GIVEN RECORDS

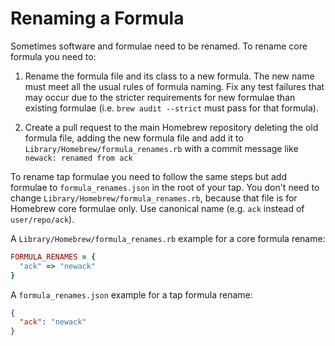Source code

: # Renaming a Formula

Sometimes software and formulae need to be renamed. To rename core formula
you need to:

1. Rename the formula file and its class to a new formula. The new name must meet all the usual rules of formula naming. Fix any test failures that may occur due to the stricter requirements for new formulae than existing formulae (i.e. `brew audit --strict` must pass for that formula).

2. Create a pull request to the main Homebrew repository deleting the old formula file, adding the new formula file and add it to `Library/Homebrew/formula_renames.rb` with a commit message like `newack: renamed from ack`

To rename tap formulae you need to follow the same steps but add formulae to `formula_renames.json` in the root of your tap. You don't need to change `Library/Homebrew/formula_renames.rb`, because that file is for Homebrew core formulae only. Use canonical name (e.g. `ack` instead of `user/repo/ack`).

A `Library/Homebrew/formula_renames.rb` example for a core formula rename:

```ruby
FORMULA_RENAMES = {
  "ack" => "newack"
}
```

A `formula_renames.json` example for a tap formula rename:

```json
{
  "ack": "newack"
}
```
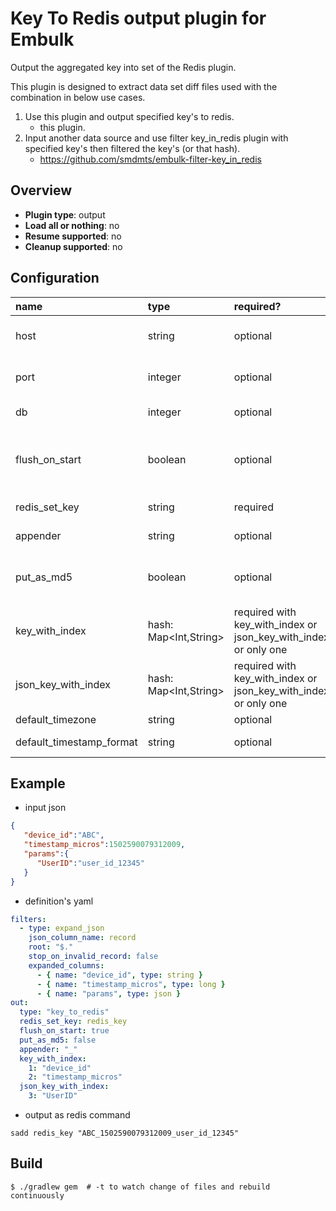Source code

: # Key To Redis output plugin for Embulk

Output the aggregated key into set of the Redis plugin.  

This plugin is designed to extract data set diff files used with the combination in below use cases.

1. Use this plugin and output specified key's to redis.
    - this plugin.
2. Input another data source and use filter key_in_redis plugin with specified key's then filtered the key's (or that hash).  
    - https://github.com/smdmts/embulk-filter-key_in_redis

 
## Overview

* **Plugin type**: output
* **Load all or nothing**: no
* **Resume supported**: no
* **Cleanup supported**: no

## Configuration


| name                                 | type        | required?  | default                  | description            |  
|:-------------------------------------|:------------|:-----------|:-------------------------|:-----------------------|
|  host                                | string      | optional   | "127.0.0.1"              | redis servers host     |
|  port                                | integer     | optional   | "6379"                   | redis servers port     |
|  db                                  | integer     | optional   | "null"                   | redis servers db       |
|  flush_on_start                      | boolean     | optional   | "false"                  | flush on start specified redis servers db |
|  redis_set_key                       | string      | required   |                          | redis of key of set name |
|  appender                            | string      | optional   | "-"                      | multi key of appender  |
|  put_as_md5                          | boolean     | optional   | "false"                  | sadd the value to converted md5 |
|  key_with_index                      | hash: Map<Int,String> | required with key_with_index or json_key_with_index or only one || index with key name |
|  json_key_with_index                 | hash: Map<Int,String> | required with key_with_index or json_key_with_index or only one || json columns's expanded key name |
|  default_timezone                    | string      | optional   | UTC                      | |
|  default_timestamp_format            | string      | optional   | %Y-%m-%d %H:%M:%S.%6N    | |

## Example

- input json
```json
{  
   "device_id":"ABC",
   "timestamp_micros":1502590079312009,
   "params":{  
      "UserID":"user_id_12345"
   }
}
```

- definition's yaml
```yaml
filters:
  - type: expand_json
    json_column_name: record
    root: "$."
    stop_on_invalid_record: false
    expanded_columns:
      - { name: "device_id", type: string }
      - { name: "timestamp_micros", type: long }
      - { name: "params", type: json }
out:
  type: "key_to_redis"
  redis_set_key: redis_key
  flush_on_start: true
  put_as_md5: false
  appender: "_"
  key_with_index: 
    1: "device_id"
    2: "timestamp_micros"
  json_key_with_index:
    3: "UserID" 
```

- output as redis command
```
sadd redis_key "ABC_1502590079312009_user_id_12345"
```

## Build

```
$ ./gradlew gem  # -t to watch change of files and rebuild continuously
```
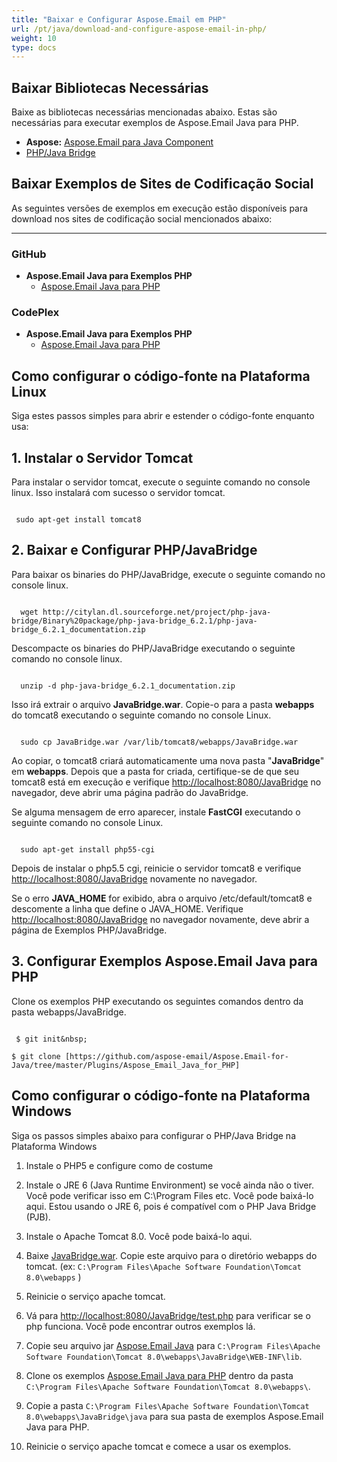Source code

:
 ```yaml
---
title: "Baixar e Configurar Aspose.Email em PHP"
url: /pt/java/download-and-configure-aspose-email-in-php/
weight: 10
type: docs
---
```


## **Baixar Bibliotecas Necessárias**
Baixe as bibliotecas necessárias mencionadas abaixo. Estas são necessárias para executar exemplos de Aspose.Email Java para PHP.

- **Aspose:** [Aspose.Email para Java Component](https://downloads.aspose.com/total)
- [PHP/Java Bridge](http://citylan.dl.sourceforge.net/project/php-java-bridge/Binary%20package/php-java-bridge_6.2.1/php-java-bridge_6.2.1_documentation.zip)
## **Baixar Exemplos de Sites de Codificação Social**
As seguintes versões de exemplos em execução estão disponíveis para download nos sites de codificação social mencionados abaixo:

-----
### **GitHub**
- **Aspose.Email Java para Exemplos PHP**
  - [Aspose.Email Java para PHP](https://github.com/aspose-email/Aspose.Email-for-Java/tree/master/Plugins/Aspose_Email_Java_for_PHP)
### **CodePlex**
- **Aspose.Email Java para Exemplos PHP**
  - [Aspose.Email Java para PHP](https://archive.codeplex.com/?p=asposeemailjavaphp)
## **Como configurar o código-fonte na Plataforma Linux**
Siga estes passos simples para abrir e estender o código-fonte enquanto usa:
## **1. Instalar o Servidor Tomcat**
Para instalar o servidor tomcat, execute o seguinte comando no console linux. Isso instalará com sucesso o servidor tomcat.

``` actionscript3

 sudo apt-get install tomcat8

```
## **2. Baixar e Configurar PHP/JavaBridge**
Para baixar os binaries do PHP/JavaBridge, execute o seguinte comando no console linux.

``` actionscript3

  wget http://citylan.dl.sourceforge.net/project/php-java-bridge/Binary%20package/php-java-bridge_6.2.1/php-java-bridge_6.2.1_documentation.zip 

```


Descompacte os binaries do PHP/JavaBridge executando o seguinte comando no console linux.

``` actionscript3

  unzip -d php-java-bridge_6.2.1_documentation.zip 

```


Isso irá extrair o arquivo **JavaBridge.war**. Copie-o para a pasta **webapps** do tomcat8 executando o seguinte comando no console Linux.

``` actionscript3

  sudo cp JavaBridge.war /var/lib/tomcat8/webapps/JavaBridge.war 

```


Ao copiar, o tomcat8 criará automaticamente uma nova pasta "**JavaBridge**" em **webapps**. Depois que a pasta for criada, certifique-se de que seu tomcat8 está em execução e verifique <http://localhost:8080/JavaBridge> no navegador, deve abrir uma página padrão do JavaBridge.

Se alguma mensagem de erro aparecer, instale **FastCGI** executando o seguinte comando no console Linux.

``` actionscript3

  sudo apt-get install php55-cgi 

```

Depois de instalar o php5.5 cgi, reinicie o servidor tomcat8 e verifique <http://localhost:8080/JavaBridge> novamente no navegador.

Se o erro **JAVA_HOME** for exibido, abra o arquivo /etc/default/tomcat8 e descomente a linha que define o JAVA_HOME. Verifique <http://localhost:8080/JavaBridge> no navegador novamente, deve abrir a página de Exemplos PHP/JavaBridge.
## **3. Configurar Exemplos Aspose.Email Java para PHP**
Clone os exemplos PHP executando os seguintes comandos dentro da pasta webapps/JavaBridge.

``` actionscript3

 $ git init&nbsp;

$ git clone [https://github.com/aspose-email/Aspose.Email-for-Java/tree/master/Plugins/Aspose_Email_Java_for_PHP] 

```


## **Como configurar o código-fonte na Plataforma Windows**
Siga os passos simples abaixo para configurar o PHP/Java Bridge na Plataforma Windows

1. Instale o PHP5 e configure como de costume
2. Instale o JRE 6 (Java Runtime Environment) se você ainda não o tiver. Você pode verificar isso em C:\Program Files etc. Você pode baixá-lo aqui. Estou usando o JRE 6, pois é compatível com o PHP Java Bridge (PJB).

3. Instale o Apache Tomcat 8.0. Você pode baixá-lo aqui.

4. Baixe [JavaBridge.war](https://sourceforge.net/projects/php-java-bridge/files/Binary%20package/php-java-bridge_6.2.1/JavaBridgeTemplate621.war/download). Copie este arquivo para o diretório webapps do tomcat.
(ex: `C:\Program Files\Apache Software Foundation\Tomcat 8.0\webapps` )

5. Reinicie o serviço apache tomcat.

6. Vá para <http://localhost:8080/JavaBridge/test.php> para verificar se o php funciona. Você pode encontrar outros exemplos lá.

7. Copie seu arquivo jar [Aspose.Email Java](https://downloads.aspose.com/total) para `C:\Program Files\Apache Software Foundation\Tomcat 8.0\webapps\JavaBridge\WEB-INF\lib`.

8. Clone os exemplos [Aspose.Email Java para PHP](https://github.com/aspose-email/Aspose.Email-for-Java/tree/master/Plugins/Aspose.Email-for-Java_for_PHP) dentro da pasta `C:\Program Files\Apache Software Foundation\Tomcat 8.0\webapps\`.

9. Copie a pasta `C:\Program Files\Apache Software Foundation\Tomcat 8.0\webapps\JavaBridge\java` para sua pasta de exemplos Aspose.Email Java para PHP.

10. Reinicie o serviço apache tomcat e comece a usar os exemplos.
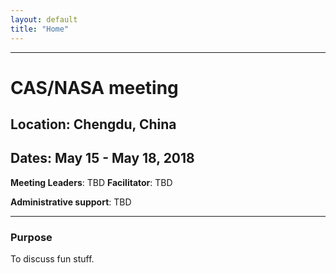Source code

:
```yaml
---
layout: default
title: "Home"
---
```


---

# CAS/NASA meeting
## Location: Chengdu, China

## Dates: May 15 - May 18, 2018

**Meeting Leaders**: TBD
**Facilitator**: TBD

**Administrative support**: TBD

---

### Purpose

To discuss fun stuff.
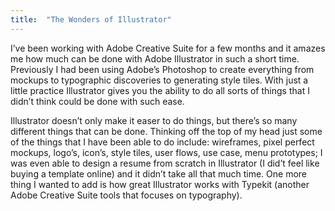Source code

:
 ```yaml
---
title:  "The Wonders of Illustrator"
---
```


I’ve been working with Adobe Creative Suite for a few months and it amazes me how much can be done with Adobe Illustrator in such a short time. Previously I had been using Adobe’s Photoshop to create everything from mockups to typographic discoveries to generating style tiles. With just a little practice Illustrator gives you the ability to do all sorts of things that I didn’t think could be done with such ease. 

Illustrator doesn’t only make it easer to do things, but there’s so many different things that can be done. Thinking off the top of my head just some of the things that I have been able to do include: wireframes, pixel perfect mockups, logo’s, icon’s, style tiles, user flows, use case, menu prototypes; I was even able to design a resume from scratch in Illustrator (I did’t feel like buying a template online) and it didn’t take all that much time. One more thing I wanted to add is how great Illustrator works with Typekit (another Adobe Creative Suite tools that focuses on typography).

WHAT IS EXPECTED
Which lines of the data include the string "citylan"? Copy each of them.

ANSWER SECTION
- [PHP/Java Bridge](http://citylan.dl.sourceforge.net/project/php-java-bridge/Binary%20package/php-java-bridge_6.2.1/php-java-bridge_6.2.1_documentation.zip)
  wget http://citylan.dl.sourceforge.net/project/php-java-bridge/Binary%20package/php-java-bridge_6.2.1/php-java-bridge_6.2.1_documentation.zip 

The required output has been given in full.